帯
ちくま学芸文庫さんは、ポケットサイズで本格的学術書が読めるシリーズである。本書『精講 漢文』の帯には「中国の歴史や文化も学べる 伝説の参考書!」とある。本レビューの目的は、力の限りこの「伝説の参考書」を讃め称えることにある。
前野直彬先生は、単なるテストの点取りや大学受験のための参考書ではなくて、「なぜ漢文を学ぶのか」という、根本的日本人精神を参考書という肩書きで具現することに成功した。だがこの本はとてもそんな枠で収まるレベルではない。帯の文句がそれをよく表している。
弱点
この本はまず「漢文入門」から始まる。私のような人間のためにあるような章である(この本を読むと人間という字についての考え方も変わるが)。すなわち高校時代漢文古文大嫌いの大の苦手で、捨てた。以来漢文古文一切無縁。三十年以上のブランクで日本古典と漢文に関心を持ち、如実にその仕組みを知りたく思った。
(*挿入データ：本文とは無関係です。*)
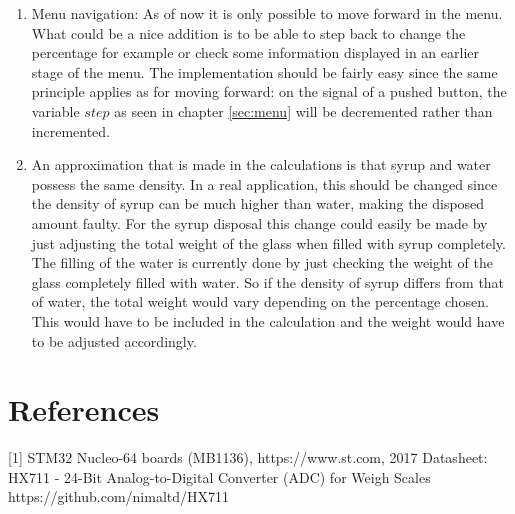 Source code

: \documentclass[twocolumn]{article}
\begin{document}
	\begin{enumerate}
		\item Menu navigation: As of now it is only possible to move forward in the menu. What could be a nice addition is to be able to step back to change the percentage for example or check some information displayed in an earlier stage of the menu. The implementation should be fairly easy since the same principle applies as for moving forward: on the signal of a pushed button, the variable $step$ as seen in chapter \ref{sec:menu} will be decremented rather than incremented.
		
		\item An approximation that is made in the calculations is that syrup and water possess the same density. In a real application, this should be changed since the density of syrup can be much higher than water, making the disposed amount faulty. For the syrup disposal this change could easily be made by just adjusting the total weight of the glass when filled with syrup completely. The filling of the water is currently done by just checking the weight of the glass completely filled with water. So if the density of syrup differs from that of water, the total weight would vary depending on the percentage chosen. This would have to be included in the calculation and the weight would have to be adjusted accordingly.
	\end{enumerate} 

	
	\section*{References}
	[1] STM32 Nucleo-64 boards (MB1136), https://www.st.com, 2017 \newline 
	[2] Datasheet: HX711 - 24-Bit Analog-to-Digital Converter (ADC) for Weigh Scales
	\newline
	[3] https://github.com/nimaltd/HX711
\end{document}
ラテン語や英語、フランス語は入っていけるのに、その昔菅原道真や夏目漱石が愛した漢文は、なぜいけないのか。そんな謎に一つ一つ答えてくれるのが「序に代えて」だ。この「序に代えて」は読者の食わず嫌いの理由をズバリと突いてくる。ここで私が漢文の苦手な理由は全て描き尽くされた。そして本当にこの本を読み終える頃には、少しは私の渇きも癒されているだろうか、と思った。
入門
第1章「漢文入門」で私の多くの疑問は解かれたと言って良い。しかもそれのみならず他のどんな哲学書にも載ってないような、深い言語の謎について考えさせられる。第1章は入門を超えた内容である。かつ非常に丁寧でわかりやすく書かれている。
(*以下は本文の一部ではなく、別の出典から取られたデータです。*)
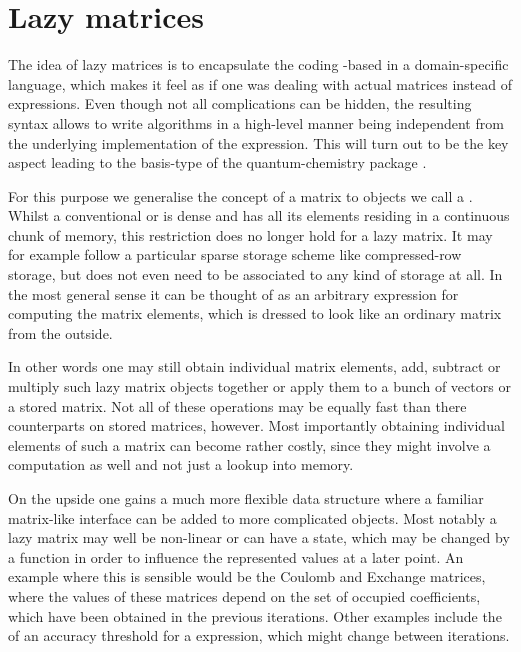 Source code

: \section{Lazy matrices}
\label{sec:lazymat}
The idea of lazy matrices is to encapsulate the coding \contraction-based
in a domain-specific language,
which makes it feel as if one was dealing with actual matrices
instead of \contraction expressions.
Even though not all complications can be hidden,
the resulting syntax allows to write algorithms in a high-level manner
being independent from the underlying implementation of the \contraction expression.
This will turn out to be the key aspect
leading to the basis-type of the quantum-chemistry package \molsturm.

For this purpose we generalise the concept of a matrix
to objects we call a .
Whilst a conventional or  is dense
and has all its elements residing in a continuous chunk of memory,
this restriction does no longer hold for a lazy matrix.
It may for example follow a particular sparse storage scheme
like compressed-row storage,
but does not even need to be associated to any kind of storage at all.
In the most general sense it can be thought of as an
arbitrary \contraction expression for computing the matrix elements,
which is dressed to look like an ordinary matrix from the outside.

In other words one may still obtain individual matrix elements,
add, subtract or multiply such lazy matrix objects together
or apply them to a bunch of vectors or a stored matrix.
Not all of these operations may be equally fast
than there counterparts on stored matrices, however.
Most importantly obtaining individual elements of such a matrix
can become rather costly,
since they might involve a computation as well
and not just a lookup into memory.

On the upside one gains a much more flexible data structure
where a familiar matrix-like interface
can be added to more complicated objects.
Most notably a lazy matrix may well be non-linear or can have a state,
which may be changed by a \update function
in order to influence the represented values at a later point.
An example where this is sensible would be the Coulomb and Exchange matrices,
where the values of these matrices depend on the set of occupied coefficients,
which have been obtained in the previous iterations.
Other examples include the \update of an accuracy threshold for a \contraction expression,
which might change between iterations.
さて以降入門は終わり、実践編かと思うだろう。果たして最後まで読めるだろうか。いかんせん、この本は最後まで興味を尽きさせない。試験勉強をやっている感じは全然ない。ただ漢文とは何か、という疑問に淡々と答えつつ、親切丁寧にかつ興味深く教えていく。この感じはかつて澁澤龍彦のシリーズで西洋の文芸の紹介を読んだのを思わせた。
漢文
歴史、詩文、小説、思想そして日本の漢文学と本は進行していく。参考書っぽいと感じるのは各章に練習問題は一応付いていて、例文とその解説もあるからだ。でも全然試験勉強ぽくなく、学びながら帯の通り歴史や面白い文学の何たるかを知ることができて非常に有難いと感じる。要するにこの本は日本人なら必携の書であると私は言いたい。
先生のおかげで私は疑問を解消でき、別に受験するわけでもない、ただ日本古典や禅僧の本を解読したいだけの私に、難解な漢文の世界に立ち入っていく鍵と足掛かりをくれた。本当に感謝したい。のみならず万葉集を原点とする日本人の心を、日本の学問の歴史を知る上でこの上ない助けとなってくれた。このような「伝説の参考書」を出してくださったことに、今ここで感謝したい。